INSTRUCTIONS TO FOLLOW:
From the records below, give the number of lines that include the word "Middle". Add no other words.
*** Opening of DATA TO USE ***
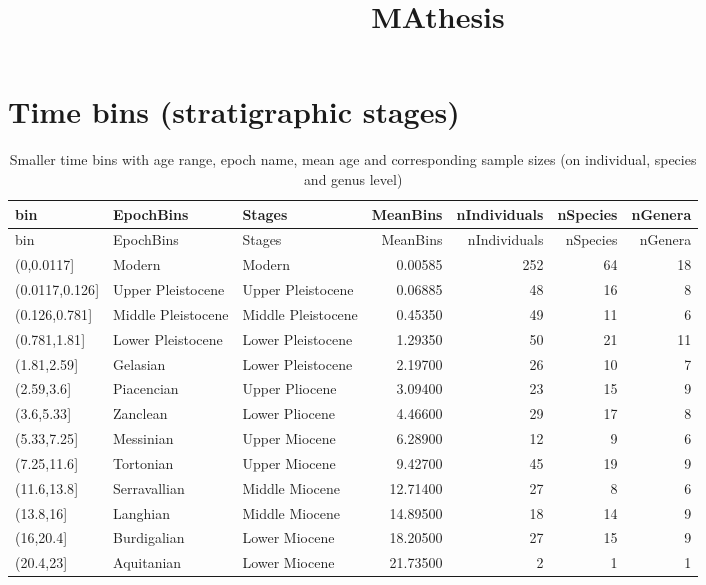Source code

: \documentclass[]{article}
\title{MAthesis}
\author{}
\date{}
\begin{document}
\maketitle

{
\setcounter{tocdepth}{2}
\tableofcontents
}
\section{Time bins (stratigraphic
stages)}\label{time-bins-stratigraphic-stages}

\begin{longtable}[]{@{}lllrrrr@{}}
\caption{Smaller time bins with age range, epoch name, mean age and
corresponding sample sizes (on individual, species and genus
level)}\tabularnewline
\toprule
bin & EpochBins & Stages & MeanBins & nIndividuals & nSpecies &
nGenera\tabularnewline
\midrule
\endfirsthead
\toprule
bin & EpochBins & Stages & MeanBins & nIndividuals & nSpecies &
nGenera\tabularnewline
\midrule
\endhead
(0,0.0117{]} & Modern & Modern & 0.00585 & 252 & 64 & 18\tabularnewline
(0.0117,0.126{]} & Upper Pleistocene & Upper Pleistocene & 0.06885 & 48
& 16 & 8\tabularnewline
(0.126,0.781{]} & Middle Pleistocene & Middle Pleistocene & 0.45350 & 49
& 11 & 6\tabularnewline
(0.781,1.81{]} & Lower Pleistocene & Lower Pleistocene & 1.29350 & 50 &
21 & 11\tabularnewline
(1.81,2.59{]} & Gelasian & Lower Pleistocene & 2.19700 & 26 & 10 &
7\tabularnewline
(2.59,3.6{]} & Piacencian & Upper Pliocene & 3.09400 & 23 & 15 &
9\tabularnewline
(3.6,5.33{]} & Zanclean & Lower Pliocene & 4.46600 & 29 & 17 &
8\tabularnewline
(5.33,7.25{]} & Messinian & Upper Miocene & 6.28900 & 12 & 9 &
6\tabularnewline
(7.25,11.6{]} & Tortonian & Upper Miocene & 9.42700 & 45 & 19 &
9\tabularnewline
(11.6,13.8{]} & Serravallian & Middle Miocene & 12.71400 & 27 & 8 &
6\tabularnewline
(13.8,16{]} & Langhian & Middle Miocene & 14.89500 & 18 & 14 &
9\tabularnewline
(16,20.4{]} & Burdigalian & Lower Miocene & 18.20500 & 27 & 15 &
9\tabularnewline
(20.4,23{]} & Aquitanian & Lower Miocene & 21.73500 & 2 & 1 &
1\tabularnewline
\bottomrule
\end{longtable}
\end{document}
*** Close of DATA TO USE ***
RESULT:
3